What’s up Advanced English learners, Mary Daphne here. If we’re meeting for the first time, welcome! This is the place to be to improve your fluency, confidence, and clarity in English communication.
For many people, speaking on the phone is one of the most anxiety-inducing social activities. Telephone phobia is actually a type of social phobia or social anxiety. Now, compound this reality with the fact that English might not be your first language. In that case, there might be the added anxiety of linguistic and cultural barriers to communication.
In this lesson, I’m going to teach you how to have a successful telephone conversation in English.
Ok, onto the strategies.
(1) Know what you are going to say
Have an outline with a few bullet points about your main reason for calling or for having this conversation. It’s important to prepare your content for the telephone call if you are the one placing the call.
Also, include the following bits of information:
(a) why are you calling? (For example, are you calling for information about something, are you placing a food order, is it a business call? Are you making a doctor’s appointment or another appointment like at a hair salon? Are you calling the bank?)
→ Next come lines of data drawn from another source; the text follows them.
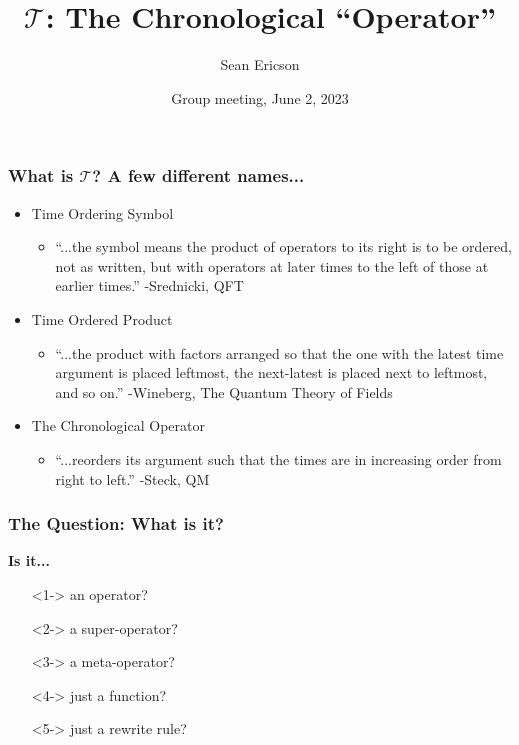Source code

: \documentclass{beamer}
\title{$\mathscr{T}$: The Chronological ``Operator''}
\author{Sean Ericson}
\institute{UO}
\date{Group meeting, June 2, 2023}
\begin{document}
\frame{\titlepage}

\begin{frame}
\frametitle{What is $\mathscr{T}$? A few different names...}
\begin{itemize}
    \item<1-> Time Ordering Symbol
    \begin{itemize}
        \item<1-> ``...the symbol means the product of operators to its right is to be ordered, not as written, but with operators at later times to the left of those at earlier times.'' -Srednicki, QFT
    \end{itemize}
    \item<2-> Time Ordered Product
    \begin{itemize}
        \item<2-> ``...the product with factors arranged so that the one with the latest time argument is placed leftmost, the next-latest is placed next to leftmost, and so on.'' -Wineberg, The Quantum Theory of Fields
    \end{itemize}
    \item<3-> The Chronological Operator
    \begin{itemize}
        \item ``...reorders its argument such that the times are in increasing order from right to left.'' -Steck, QM
    \end{itemize}
\end{itemize}
\end{frame}

\begin{frame}
\frametitle{The Question: What is it?}
    \alert{\textbf{Is it...}}
    \begin{itemize}
        \item[\textbullet]<1-> an operator?
        \item[\textbullet]<2-> a super-operator?
        \item[\textbullet]<3-> a meta-operator?
        \item[\textbullet]<4-> just a function?
        \item[\textbullet]<5-> just a rewrite rule? 
    \end{itemize}
\end{frame}
\end{document}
(b) who are you speaking with / who is your audience? Do you know this person?
(c) what is the purpose of the call? (to schedule an appointment, to catch up with a friend, to order food).
If you are the person receiving the phone call, it’s a good idea to jot down a few notes or bullet points as you listen to the person introduce themselves and figure out why they are calling. You can always follow up with another call or even an email if you need some time to think about what they said or what they are asking.
(2) Use Your Nonverbals
With phone calls, even when we can’t see the person or they can’t see us, nonverbal communication is still important. Nonverbal communication includes our hand gestures, facial expressions, and microexpressions -- those quick expressions that flash across our faces within a fraction of a second. When we speak to someone in person, we are using our nonverbals. Right? We use our hands when we talk naturally. Believe it or not, using your hand gestures on a phone call can help you express yourself and deliver your message clearly.
(3) Slow it down
The phone is a lower resolution communication channel, meaning we only hear the person’s voice, we can’t see them. For this reason, it’s important to speak slower than you would if you were in a face-to-face conversation. Speak as clearly as possible and enunciate your words. Since you are speaking a bit more slowly, you also buy yourself some thinking time. Meaning, you can think about what you are going to say before saying it. Also, it gives the other person an opportunity to ask questions if they missed something.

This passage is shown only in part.